---- Data section
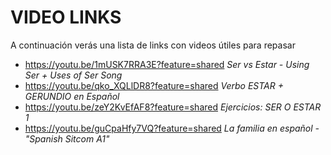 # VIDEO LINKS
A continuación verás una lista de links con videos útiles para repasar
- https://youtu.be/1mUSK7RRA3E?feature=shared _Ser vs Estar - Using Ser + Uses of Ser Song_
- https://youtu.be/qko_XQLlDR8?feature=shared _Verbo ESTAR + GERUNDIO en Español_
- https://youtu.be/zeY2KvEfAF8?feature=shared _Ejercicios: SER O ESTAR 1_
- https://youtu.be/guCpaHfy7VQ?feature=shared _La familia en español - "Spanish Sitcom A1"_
--------
---- Data section
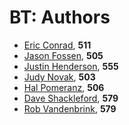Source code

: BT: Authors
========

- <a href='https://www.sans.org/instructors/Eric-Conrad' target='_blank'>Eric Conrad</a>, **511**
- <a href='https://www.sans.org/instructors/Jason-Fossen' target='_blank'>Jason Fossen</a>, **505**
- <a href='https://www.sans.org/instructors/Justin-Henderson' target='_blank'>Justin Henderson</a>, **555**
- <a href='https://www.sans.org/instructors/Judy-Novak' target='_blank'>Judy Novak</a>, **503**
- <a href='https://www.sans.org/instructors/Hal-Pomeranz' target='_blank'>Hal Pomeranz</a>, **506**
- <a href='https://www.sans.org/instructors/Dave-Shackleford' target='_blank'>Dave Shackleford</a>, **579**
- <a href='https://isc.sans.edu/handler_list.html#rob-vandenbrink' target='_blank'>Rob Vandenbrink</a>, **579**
--------
- Problem to solve
Look over the data above and show each line that contains "instructors".

- Expected answer
- <a href='https://www.sans.org/instructors/Eric-Conrad' target='_blank'>Eric Conrad</a>, **511**
- <a href='https://www.sans.org/instructors/Jason-Fossen' target='_blank'>Jason Fossen</a>, **505**
- <a href='https://www.sans.org/instructors/Justin-Henderson' target='_blank'>Justin Henderson</a>, **555**
- <a href='https://www.sans.org/instructors/Judy-Novak' target='_blank'>Judy Novak</a>, **503**
- <a href='https://www.sans.org/instructors/Hal-Pomeranz' target='_blank'>Hal Pomeranz</a>, **506**
- <a href='https://www.sans.org/instructors/Dave-Shackleford' target='_blank'>Dave Shackleford</a>, **579**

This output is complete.